Inactive record label

Planet Pimp Records was a 1990s San Francisco-based independent record label that released various bands from the local garage rock scene, as well as comedy and prank records. In 2019 the website Splice Today dubbed Planet Pimp Records "the most insane prank ever to masquerade as a record label."
Plant Pimp Records released mostly vinyl 7" records, but did issue a couple of vinyl 12" albums, a couple of vinyl 12" compilations, and couple of CD albums. Some of the bands on the Planet Pimp roster were: The Mummies, The Trashwomen, The Go-Nuts, Crime, The 5.6.7.8's, The Phantom Surfers, and comedian Neil Hamburger, among others. The first Planet Pimp release, 1991's Fuck You Spaceman! was a 7" mini-compilation featuring The Mummies, The Phantom Surfers, and other artists. The label was owned and represented by Sven-Erik Geddes, who dressed in a chicken costume for promotional photographs as "Baron Von Rooster, Merchandizing Chicken."

Planet Pimp Records was notable for helping to launch the career of comedian Neil Hamburger (Greg Turkington), some of whose earliest recordings as the Neil Hamburger character were issued as 7" singles on the label. Apart from music and comedy, Planet Pimp released three novelty field recording 7" singles under the imprimatur of a fake organization called The Golding Institute: Sounds of the American Fast Food Restaurants (1996), Sounds of the San Francisco Adult Bookstores (1998), and Sounds of the International Airport Restrooms (1998). The "Sounds of" releases were masterminded by Turkington, with assistance from Geddes.

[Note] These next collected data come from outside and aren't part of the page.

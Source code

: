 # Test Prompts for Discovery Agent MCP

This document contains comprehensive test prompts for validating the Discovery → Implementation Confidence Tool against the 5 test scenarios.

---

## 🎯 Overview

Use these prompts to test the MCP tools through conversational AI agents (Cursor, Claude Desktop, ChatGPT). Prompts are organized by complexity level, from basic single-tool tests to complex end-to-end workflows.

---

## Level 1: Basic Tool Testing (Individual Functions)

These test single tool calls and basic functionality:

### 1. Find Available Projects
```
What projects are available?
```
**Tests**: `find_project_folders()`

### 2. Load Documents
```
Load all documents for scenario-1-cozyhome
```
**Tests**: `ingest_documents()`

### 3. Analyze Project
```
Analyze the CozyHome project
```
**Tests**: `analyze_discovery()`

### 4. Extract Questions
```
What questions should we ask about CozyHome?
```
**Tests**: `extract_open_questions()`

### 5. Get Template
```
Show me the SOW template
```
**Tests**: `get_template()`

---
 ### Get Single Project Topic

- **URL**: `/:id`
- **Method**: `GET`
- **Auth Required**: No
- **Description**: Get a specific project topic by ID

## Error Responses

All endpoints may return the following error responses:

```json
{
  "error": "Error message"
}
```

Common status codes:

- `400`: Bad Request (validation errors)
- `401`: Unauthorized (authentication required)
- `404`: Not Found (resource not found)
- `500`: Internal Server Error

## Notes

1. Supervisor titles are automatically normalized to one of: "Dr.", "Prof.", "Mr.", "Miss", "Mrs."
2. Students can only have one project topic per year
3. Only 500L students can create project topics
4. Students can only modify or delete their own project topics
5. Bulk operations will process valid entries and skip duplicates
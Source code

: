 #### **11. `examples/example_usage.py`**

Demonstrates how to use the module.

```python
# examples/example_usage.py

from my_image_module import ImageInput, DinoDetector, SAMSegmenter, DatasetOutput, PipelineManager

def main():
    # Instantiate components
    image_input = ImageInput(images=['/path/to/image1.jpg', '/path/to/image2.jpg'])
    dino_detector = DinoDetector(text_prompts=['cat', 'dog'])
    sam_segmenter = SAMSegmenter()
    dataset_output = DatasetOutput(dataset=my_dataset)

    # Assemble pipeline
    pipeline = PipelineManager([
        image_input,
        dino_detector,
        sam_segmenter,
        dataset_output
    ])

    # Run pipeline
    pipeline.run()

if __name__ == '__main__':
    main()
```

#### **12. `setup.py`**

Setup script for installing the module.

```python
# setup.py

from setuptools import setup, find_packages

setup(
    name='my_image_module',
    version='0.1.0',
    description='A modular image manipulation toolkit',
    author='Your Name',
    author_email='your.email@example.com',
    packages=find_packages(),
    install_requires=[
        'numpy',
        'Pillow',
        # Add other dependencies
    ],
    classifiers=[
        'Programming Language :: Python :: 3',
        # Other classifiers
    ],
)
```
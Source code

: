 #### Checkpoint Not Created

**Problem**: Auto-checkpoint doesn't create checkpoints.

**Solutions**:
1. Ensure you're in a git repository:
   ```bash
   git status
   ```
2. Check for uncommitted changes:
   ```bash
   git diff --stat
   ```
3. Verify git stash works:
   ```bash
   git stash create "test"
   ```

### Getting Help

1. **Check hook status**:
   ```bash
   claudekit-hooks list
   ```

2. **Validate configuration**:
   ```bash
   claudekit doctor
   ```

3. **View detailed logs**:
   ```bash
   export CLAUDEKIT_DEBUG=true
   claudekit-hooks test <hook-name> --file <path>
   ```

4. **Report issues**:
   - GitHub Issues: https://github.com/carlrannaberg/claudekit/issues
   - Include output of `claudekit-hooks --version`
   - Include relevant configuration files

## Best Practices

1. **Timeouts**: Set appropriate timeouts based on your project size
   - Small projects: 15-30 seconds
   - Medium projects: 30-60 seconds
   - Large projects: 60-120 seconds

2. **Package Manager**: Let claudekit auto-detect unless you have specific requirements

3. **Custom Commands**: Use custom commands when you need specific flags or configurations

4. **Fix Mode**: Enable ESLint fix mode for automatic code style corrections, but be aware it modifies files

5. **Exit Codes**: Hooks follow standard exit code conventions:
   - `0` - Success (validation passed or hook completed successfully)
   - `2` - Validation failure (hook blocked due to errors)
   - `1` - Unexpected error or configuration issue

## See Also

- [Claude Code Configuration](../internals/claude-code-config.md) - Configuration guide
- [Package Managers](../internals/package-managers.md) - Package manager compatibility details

Planet Pimp was also notable for releasing early recordings from Japanese all-girl garage rock bands such as The 5.6.7.8's and The Pebbles. The label also released the vinyl LP soundtrack to the Meredith Lucas (Mike Lucas) film, Blood Orgy of the Leather Girls.

Planet Pimp Records' last release was issued in 1998. On March 7, 2025, the New Jersey radio station WFMU paid homage to Planet Pimp Records on The Hour of Crap program with Don-O.